Testosterone ups VTE risk in the short-term

Coagulation

By Sunalie Silva

1 Dec 2016

Men on testosterone therapy are exposed to a greater risk of venous thromboembolism (VTE) during the first few months of treatment, warn experts who say that until now, a failure to investigate the timing and duration of use on VTE risk has masked the association.

The risk increases rapidly over the first three months of use and peaks at six months, claim the international and Australian experts involved in the population-based cohort study.

The findings are based on data from 19,215 patients with confirmed VTE and 909,530 age-matched controls from over 2.2 million men registered with the UK Clinical Practice Research Database between January 2001 and May 2013.

Three mutually exclusive testosterone exposure groups were identified: current treatment, recent treatment, and no treatment in the previous two years.

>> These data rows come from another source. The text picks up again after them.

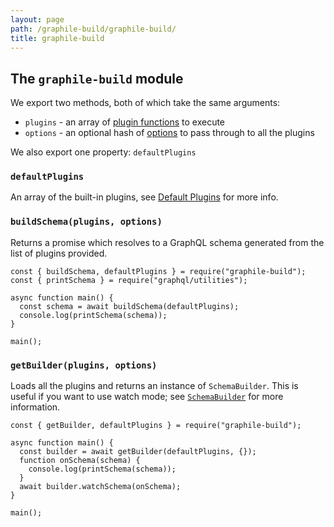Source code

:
 ```yaml
---
layout: page
path: /graphile-build/graphile-build/
title: graphile-build
---
```


## The `graphile-build` module

We export two methods, both of which take the same arguments:

- `plugins` - an array of [plugin functions](/graphile-build/plugins/) to execute
- `options` - an optional hash of [options](/graphile-build/plugin-options/) to pass through to all the plugins

We also export one property: `defaultPlugins`

### `defaultPlugins`

An array of the built-in plugins, see [Default Plugins](/graphile-build/default-plugins/) for more info.

### `buildSchema(plugins, options)`

Returns a promise which resolves to a GraphQL schema generated from the list of plugins provided.

```js{5}
const { buildSchema, defaultPlugins } = require("graphile-build");
const { printSchema } = require("graphql/utilities");

async function main() {
  const schema = await buildSchema(defaultPlugins);
  console.log(printSchema(schema));
}

main();
```

### `getBuilder(plugins, options)`

Loads all the plugins and returns an instance of `SchemaBuilder`. This is
useful if you want to use watch mode; see
[`SchemaBuilder`](/graphile-build/schema-builder/) for more information.

```js{4,8}
const { getBuilder, defaultPlugins } = require("graphile-build");

async function main() {
  const builder = await getBuilder(defaultPlugins, {});
  function onSchema(schema) {
    console.log(printSchema(schema));
  }
  await builder.watchSchema(onSchema);
}

main();
```

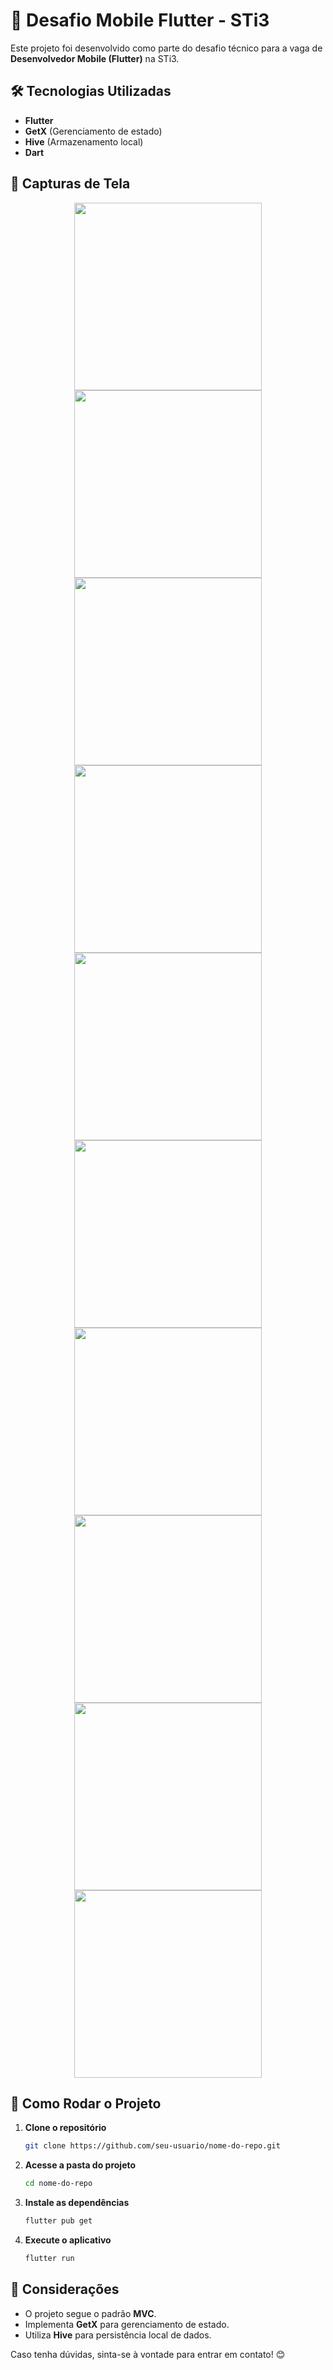 # 📱 Desafio Mobile Flutter - STi3

Este projeto foi desenvolvido como parte do desafio técnico para a vaga de **Desenvolvedor Mobile (Flutter)** na STi3.

## 🛠️ Tecnologias Utilizadas

- **Flutter**
- **GetX** (Gerenciamento de estado)
- **Hive** (Armazenamento local)
- **Dart**

## 📸 Capturas de Tela

<div style="display: flex; flex-wrap: wrap; justify-content: center;">
    <img src="https://github.com/user-attachments/assets/3107c61a-5a7a-4c66-a515-a26d97463a8b" width="300">
    <img src="https://github.com/user-attachments/assets/f61bf5eb-77b6-479d-9606-d2964832f8cb" width="300">
    <img src="https://github.com/user-attachments/assets/cec35944-2b4c-45ea-815e-3ea0f1264e1e" width="300">
    <img src="https://github.com/user-attachments/assets/ba2fb2fe-f942-4230-8eb2-99cbe3be0c32" width="300">
    <img src="https://github.com/user-attachments/assets/dc5bbdac-15df-4834-a5ef-6c2fde0cba20" width="300">
    <img src="https://github.com/user-attachments/assets/25b0dc92-6bbc-4972-a6b5-2c7f290290e1" width="300">
    <img src="https://github.com/user-attachments/assets/907bb481-6f5f-49e2-b237-ef5cbab92b70" width="300">
    <img src="https://github.com/user-attachments/assets/b1f360ec-d68f-44f3-87a4-8ddc88f70884" width="300">
    <img src="https://github.com/user-attachments/assets/1c697f49-d2b3-4168-93c1-6be76073107b" width="300">
    <img src="https://github.com/user-attachments/assets/7f8b26a5-dad4-4dab-8a4c-f06b27bec2e4" width="300">
</div>

## 🚀 Como Rodar o Projeto

1. **Clone o repositório**

   ```sh
   git clone https://github.com/seu-usuario/nome-do-repo.git
   ```

2. **Acesse a pasta do projeto**

   ```sh
   cd nome-do-repo
   ```

3. **Instale as dependências**

   ```sh
   flutter pub get
   ```

4. **Execute o aplicativo**

   ```sh
   flutter run
   ```

## 📌 Considerações

- O projeto segue o padrão **MVC**.
- Implementa **GetX** para gerenciamento de estado.
- Utiliza **Hive** para persistência local de dados.

Caso tenha dúvidas, sinta-se à vontade para entrar em contato! 😊

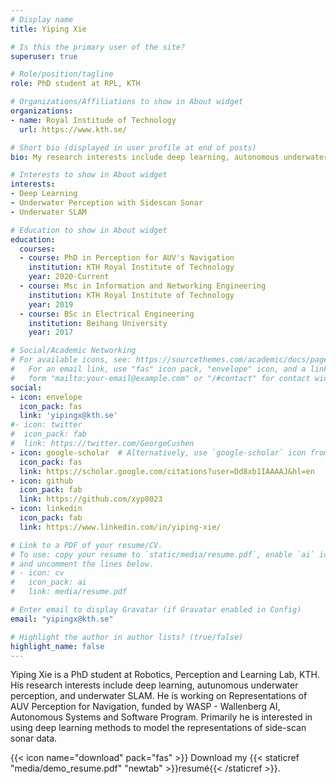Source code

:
 ```yaml
---
# Display name
title: Yiping Xie

# Is this the primary user of the site?
superuser: true

# Role/position/tagline
role: PhD student at RPL, KTH

# Organizations/Affiliations to show in About widget
organizations:
- name: Royal Institude of Technology 
  url: https://www.kth.se/

# Short bio (displayed in user profile at end of posts)
bio: My research interests include deep learning, autonomous underwater perception, and underwater SLAM.

# Interests to show in About widget
interests:
- Deep Learning
- Underwater Perception with Sidescan Sonar
- Underwater SLAM

# Education to show in About widget
education:
  courses: 
  - course: PhD in Perception for AUV's Navigation
    institution: KTH Royal Institute of Technology 
    year: 2020-Current
  - course: Msc in Information and Networking Engineering
    institution: KTH Royal Institute of Technology
    year: 2019
  - course: BSc in Electrical Engineering
    institution: Beihang University
    year: 2017

# Social/Academic Networking
# For available icons, see: https://sourcethemes.com/academic/docs/page-builder/#icons
#   For an email link, use "fas" icon pack, "envelope" icon, and a link in the
#   form "mailto:your-email@example.com" or "/#contact" for contact widget.
social:
- icon: envelope
  icon_pack: fas
  link: 'yipingx@kth.se'
#- icon: twitter
#  icon_pack: fab
#  link: https://twitter.com/GeorgeCushen
- icon: google-scholar  # Alternatively, use `google-scholar` icon from `ai` icon pack
  icon_pack: fas
  link: https://scholar.google.com/citations?user=Dd8xb1IAAAAJ&hl=en
- icon: github
  icon_pack: fab
  link: https://github.com/xyp8023
- icon: linkedin
  icon_pack: fab
  link: https://www.linkedin.com/in/yiping-xie/

# Link to a PDF of your resume/CV.
# To use: copy your resume to `static/media/resume.pdf`, enable `ai` icons in `params.toml`, 
# and uncomment the lines below.
# - icon: cv
#   icon_pack: ai
#   link: media/resume.pdf

# Enter email to display Gravatar (if Gravatar enabled in Config)
email: "yipingx@kth.se"

# Highlight the author in author lists? (true/false)
highlight_name: false
---
```


Yiping Xie is a PhD student at Robotics, Perception and Learning Lab, KTH. His research interests include deep learning, autunomous underwater perception, and underwater SLAM. He is working on Representations of AUV Perception for Navigation, funded by WASP - Wallenberg AI, Autonomous Systems and Software Program. Primarily he is interested in using deep learning methods to model the representations of side-scan sonar data.


{{< icon name="download" pack="fas" >}} Download my {{< staticref "media/demo_resume.pdf" "newtab" >}}resumé{{< /staticref >}}.
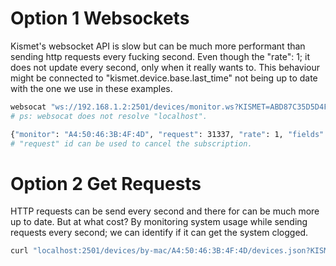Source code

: # Option 1 Websockets

Kismet's websocket API is slow but can be much more performant than sending http requests
every fucking second. Even though the "rate": 1; it does not update every second, only
when it really wants to. This behaviour might be connected to
"kismet.device.base.last_time" not being up to date with the one we use in these examples.

```bash
websocat "ws://192.168.1.2:2501/devices/monitor.ws?KISMET=ABD87C35D5D4F9C02C03279381D673A0"
# ps: websocat does not resolve "localhost".

{"monitor": "A4:50:46:3B:4F:4D", "request": 31337, "rate": 1, "fields": ["kismet.device.base.packets.rrd/kismet.common.rrd.last_time"]}
# "request" id can be used to cancel the subscription.
```

# Option 2 Get Requests

HTTP requests can be send every second and there for can be much more up to date. But
at what cost? By monitoring system usage while sending requests every second; we can
identify if it can get the system clogged.

```bash
curl "localhost:2501/devices/by-mac/A4:50:46:3B:4F:4D/devices.json?KISMET=ABD87C35D5D4F9C02C03279381D673A0" | grep "kismet.common.rrd.last_time"
```
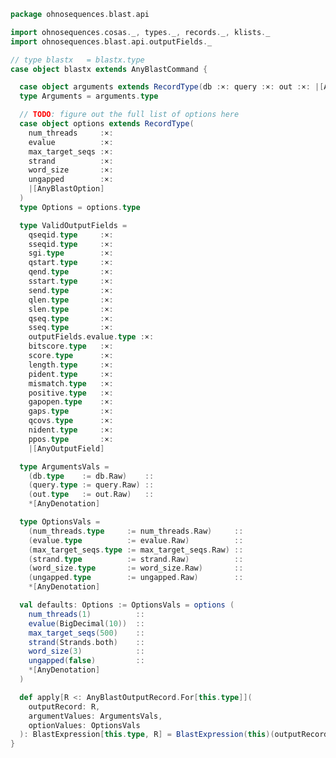 
```scala
package ohnosequences.blast.api

import ohnosequences.cosas._, types._, records._, klists._
import ohnosequences.blast.api.outputFields._

// type blastx   = blastx.type
case object blastx extends AnyBlastCommand {

  case object arguments extends RecordType(db :×: query :×: out :×: |[AnyBlastOption])
  type Arguments = arguments.type

  // TODO: figure out the full list of options here
  case object options extends RecordType(
    num_threads     :×:
    evalue          :×:
    max_target_seqs :×:
    strand          :×:
    word_size       :×:
    ungapped        :×:
    |[AnyBlastOption]
  )
  type Options = options.type

  type ValidOutputFields =
    qseqid.type     :×:
    sseqid.type     :×:
    sgi.type        :×:
    qstart.type     :×:
    qend.type       :×:
    sstart.type     :×:
    send.type       :×:
    qlen.type       :×:
    slen.type       :×:
    qseq.type       :×:
    sseq.type       :×:
    outputFields.evalue.type :×:
    bitscore.type   :×:
    score.type      :×:
    length.type     :×:
    pident.type     :×:
    mismatch.type   :×:
    positive.type   :×:
    gapopen.type    :×:
    gaps.type       :×:
    qcovs.type      :×:
    nident.type     :×:
    ppos.type       :×:
    |[AnyOutputField]

  type ArgumentsVals =
    (db.type    := db.Raw)    ::
    (query.type := query.Raw) ::
    (out.type   := out.Raw)   ::
    *[AnyDenotation]

  type OptionsVals =
    (num_threads.type     := num_threads.Raw)     ::
    (evalue.type          := evalue.Raw)          ::
    (max_target_seqs.type := max_target_seqs.Raw) ::
    (strand.type          := strand.Raw)          ::
    (word_size.type       := word_size.Raw)       ::
    (ungapped.type        := ungapped.Raw)        ::
    *[AnyDenotation]

  val defaults: Options := OptionsVals = options (
    num_threads(1)          ::
    evalue(BigDecimal(10))  ::
    max_target_seqs(500)    ::
    strand(Strands.both)    ::
    word_size(3)            ::
    ungapped(false)         ::
    *[AnyDenotation]
  )

  def apply[R <: AnyBlastOutputRecord.For[this.type]](
    outputRecord: R,
    argumentValues: ArgumentsVals,
    optionValues: OptionsVals
  ): BlastExpression[this.type, R] = BlastExpression(this)(outputRecord, argumentValues, optionValues)
}

```




[main/scala/api/commands/blastn.scala]: blastn.scala.md
[main/scala/api/commands/blastp.scala]: blastp.scala.md
[main/scala/api/commands/blastx.scala]: blastx.scala.md
[main/scala/api/commands/makeblastdb.scala]: makeblastdb.scala.md
[main/scala/api/commands/tblastn.scala]: tblastn.scala.md
[main/scala/api/commands/tblastx.scala]: tblastx.scala.md
[main/scala/api/expressions.scala]: ../expressions.scala.md
[main/scala/api/options.scala]: ../options.scala.md
[main/scala/api/outputFields.scala]: ../outputFields.scala.md
[main/scala/api/package.scala]: ../package.scala.md
[test/scala/CommandGeneration.scala]: ../../../../test/scala/CommandGeneration.scala.md
[test/scala/OutputFieldsSpecification.scala]: ../../../../test/scala/OutputFieldsSpecification.scala.md
[test/scala/OutputParsing.scala]: ../../../../test/scala/OutputParsing.scala.md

Current treatment was subdivided into duration of more or less than six months.

According to the investigators, in the first six months of testosterone treatment, they found a 63% increased risk of VTE among current testosterone users, corresponding to 10 additional VTEs above the base rate of 15.8 per 10,000 person years.

The risk declined substantially after more than six months’ treatment and after treatment stopped.

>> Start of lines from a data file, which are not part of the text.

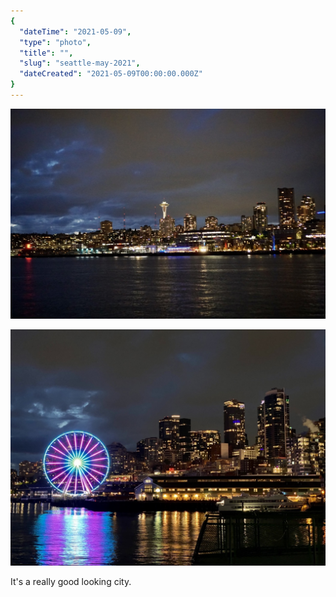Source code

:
 ```yaml
---
{
  "dateTime": "2021-05-09",
  "type": "photo",
  "title": "",
  "slug": "seattle-may-2021",
  "dateCreated": "2021-05-09T00:00:00.000Z"
}
---
```

![DSC03660](/img/DSC03660.JPG)

![IMG 2262](/img/IMG_2262.jpeg)

It's a really good looking city.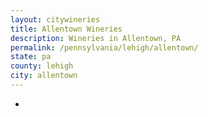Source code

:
 ```yaml
---
layout: citywineries
title: Allentown Wineries
description: Wineries in Allentown, PA
permalink: /pennsylvania/lehigh/allentown/
state: pa
county: lehigh
city: allentown
---
```

-
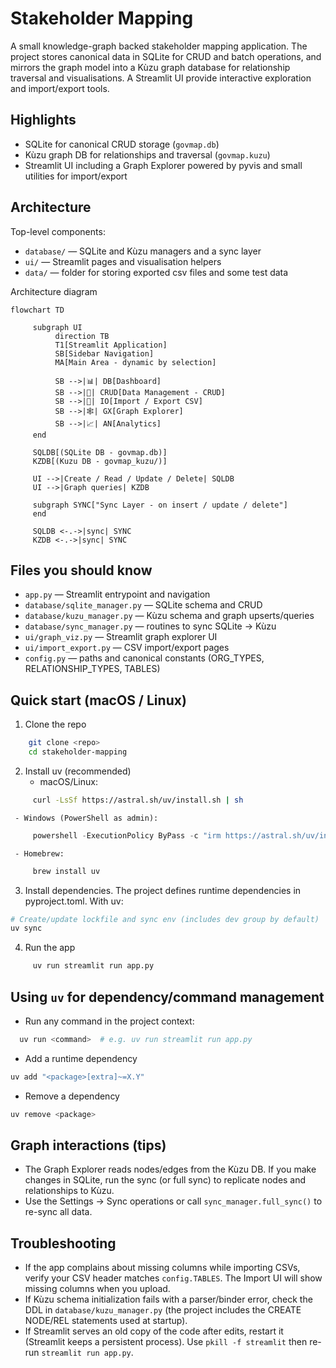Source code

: # Stakeholder Mapping

A small knowledge-graph backed stakeholder mapping application. The project stores canonical data in SQLite for CRUD and batch operations, and mirrors the graph model into a Kùzu graph database for relationship traversal and visualisations. A Streamlit UI provide interactive exploration and import/export tools.

## Highlights
- SQLite for canonical CRUD storage (`govmap.db`)
- Kùzu graph DB for relationships and traversal (`govmap.kuzu`)
- Streamlit UI including a Graph Explorer powered by pyvis and small utilities for import/export

## Architecture

Top-level components:

- `database/` — SQLite and Kùzu managers and a sync layer
- `ui/` — Streamlit pages and visualisation helpers
- `data/` — folder for storing exported csv files and some test data

Architecture diagram

```mermaid
flowchart TD
    
     subgraph UI
          direction TB
          T1[Streamlit Application]
          SB[Sidebar Navigation]
          MA[Main Area - dynamic by selection]

          SB -->|📊| DB[Dashboard]
          SB -->|📝| CRUD[Data Management - CRUD]
          SB -->|📁| IO[Import / Export CSV]
          SB -->|🕸️| GX[Graph Explorer]
          SB -->|📈| AN[Analytics]
     end

     SQLDB[(SQLite DB - govmap.db)]
     KZDB[(Kuzu DB - govmap_kuzu/)]

     UI -->|Create / Read / Update / Delete| SQLDB
     UI -->|Graph queries| KZDB

     subgraph SYNC["Sync Layer - on insert / update / delete"]
     end

     SQLDB <-.->|sync| SYNC
     KZDB <-.->|sync| SYNC
```

## Files you should know

- `app.py` — Streamlit entrypoint and navigation
- `database/sqlite_manager.py` — SQLite schema and CRUD
- `database/kuzu_manager.py` — Kùzu schema and graph upserts/queries
- `database/sync_manager.py` — routines to sync SQLite → Kùzu
- `ui/graph_viz.py` — Streamlit graph explorer UI
- `ui/import_export.py` — CSV import/export pages
- `config.py` — paths and canonical constants (ORG_TYPES, RELATIONSHIP_TYPES, TABLES)

## Quick start (macOS / Linux)

1. Clone the repo

```bash
    git clone <repo>
    cd stakeholder-mapping
```

2. Install uv (recommended)
     - macOS/Linux:
```bash
     curl -LsSf https://astral.sh/uv/install.sh | sh
```
     - Windows (PowerShell as admin):
```powershell
     powershell -ExecutionPolicy ByPass -c "irm https://astral.sh/uv/install.ps1 | iex"
```
     - Homebrew:
```bash
     brew install uv
```

3. Install dependencies. The project defines runtime dependencies in pyproject.toml. With uv:
```bash
# Create/update lockfile and sync env (includes dev group by default)
uv sync
```

4. Run the app
```bash
     uv run streamlit run app.py
```

## Using `uv` for dependency/command management

- Run any command in the project context:
```bash
  uv run <command>  # e.g. uv run streamlit run app.py
```
- Add a runtime dependency
```bash
uv add "<package>[extra]~=X.Y"
```
- Remove a dependency
```bash
uv remove <package>
```

## Graph interactions (tips)

- The Graph Explorer reads nodes/edges from the Kùzu DB. If you make changes in SQLite, run the sync (or full sync) to replicate nodes and relationships to Kùzu.
- Use the Settings → Sync operations or call `sync_manager.full_sync()` to re-sync all data.

## Troubleshooting

- If the app complains about missing columns while importing CSVs, verify your CSV header matches `config.TABLES`. The Import UI will show missing columns when you upload.
- If Kùzu schema initialization fails with a parser/binder error, check the DDL in `database/kuzu_manager.py` (the project includes the CREATE NODE/REL statements used at startup).
- If Streamlit serves an old copy of the code after edits, restart it (Streamlit keeps a persistent process). Use `pkill -f streamlit` then re-run `streamlit run app.py`.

Men who had a VTE were more often obese and had more comorbidities, notably polycythaemia, chronic pulmonary disease, congestive heart failure, myocardial infarction, and peripheral vascular disease, compared to the controls.

Additionally, corticosteroids, non-steroidal anti-inflammatory drugs, and antiplatelets were used more frequently among cases than controls.

While the authors pointed out that the increased risks are temporary, and still relatively low in absolute terms they said that failure to investigate the timing of VTE in relation to the duration of testosterone use “could result in masking of an existing transient association.”

They also stressed that new research should investigate the risk in first time users and confirm that those risks really are absent with long-term use.

In Australia a clampdown on GP prescribing of testosterone initiated by the government last year slashed in half the number of scripts for the hormone.

The measures were introduced in April last year following a PBS review which raised concerns that GPs were overprescribing testosterone.

Under the new PBS criteria GPs can prescribe testosterone after a consultation with a specialist and only for men with a serum testosterone level of 6nmol/L, down from a level of less than 8nmol/L.